Babich argues that without an ontological understanding of morality, goodness has only utilitarian social value (one has to obey community laws and this is its main virtue). In this logic, denying Orthodox Christian theological tradition where evil is an ontological reality, we risk falling into an illusion that being and life are good whereas evil is non-being and therefore death. Individualistic ethics implies ontology based on the assumption that people are self-closed individuals. In Orthodox Christian ethics, the ontology is based on the idea that a human is endlessly free in his dialogue with God that exists within him. Here a human is not only a carrier of individual will but a carrier of an authentic role. During the Enlightenment period, and Kant in particular, developed the idea of rationality and universal applicability of ethics. For Kant ethics is developed through intellectual intuition and not by means of deduction as in Orthodox Christianity.

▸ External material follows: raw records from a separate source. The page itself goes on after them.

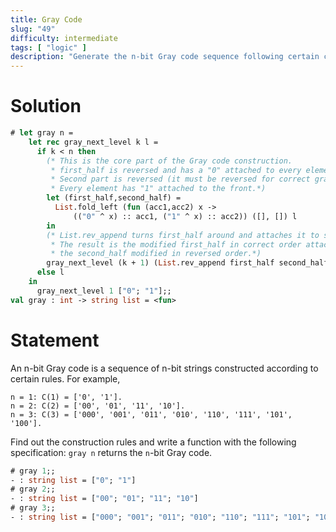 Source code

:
 ```yaml
---
title: Gray Code
slug: "49"
difficulty: intermediate
tags: [ "logic" ]
description: "Generate the n-bit Gray code sequence following certain construction rules using the gray function."
---
```


# Solution

```ocaml
# let gray n =
    let rec gray_next_level k l =
      if k < n then
        (* This is the core part of the Gray code construction.
         * first_half is reversed and has a "0" attached to every element.
         * Second part is reversed (it must be reversed for correct gray code).
         * Every element has "1" attached to the front.*)
        let (first_half,second_half) =
          List.fold_left (fun (acc1,acc2) x ->
              (("0" ^ x) :: acc1, ("1" ^ x) :: acc2)) ([], []) l
        in
        (* List.rev_append turns first_half around and attaches it to second_half.
         * The result is the modified first_half in correct order attached to
         * the second_half modified in reversed order.*)
        gray_next_level (k + 1) (List.rev_append first_half second_half)
      else l
    in
      gray_next_level 1 ["0"; "1"];;
val gray : int -> string list = <fun>
```

# Statement

An n-bit Gray code is a sequence of n-bit strings constructed according
to certain rules. For example,

```text
n = 1: C(1) = ['0', '1'].
n = 2: C(2) = ['00', '01', '11', '10'].
n = 3: C(3) = ['000', '001', '011', '010', '110', '111', '101', '100'].
```
Find out the construction rules and write a function with the following
specification: `gray n` returns the `n`-bit Gray code.

```ocaml
# gray 1;;
- : string list = ["0"; "1"]
# gray 2;;
- : string list = ["00"; "01"; "11"; "10"]
# gray 3;;
- : string list = ["000"; "001"; "011"; "010"; "110"; "111"; "101"; "100"]
```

Further development of the philosophy of ethics in Protestantism, Catholicism, and Western philosophy radically changed the idea of personality. The concept “human” ceased to include the essential nature of a human being, his function, nor his purpose. After Enlightenment, morality and ethics no longer express divine laws, they are linguistic archaisms. The materialistic point of view does not recognize the spiritual nature of the human. According to Babich this leads to moral relativism. In order to overcome this relativism one needs religion that is unity with the source of all life, an anthropological process of seeking the absolute. Babich calls religion a storage of collective social memory – the basis of genesis of culture. Ethics in religion is not something imposed from the outside but an archetype that already exists in human nature. He concludes by stating that religion helps people to overcome atomization and isolation with the help of charity and the sense of community.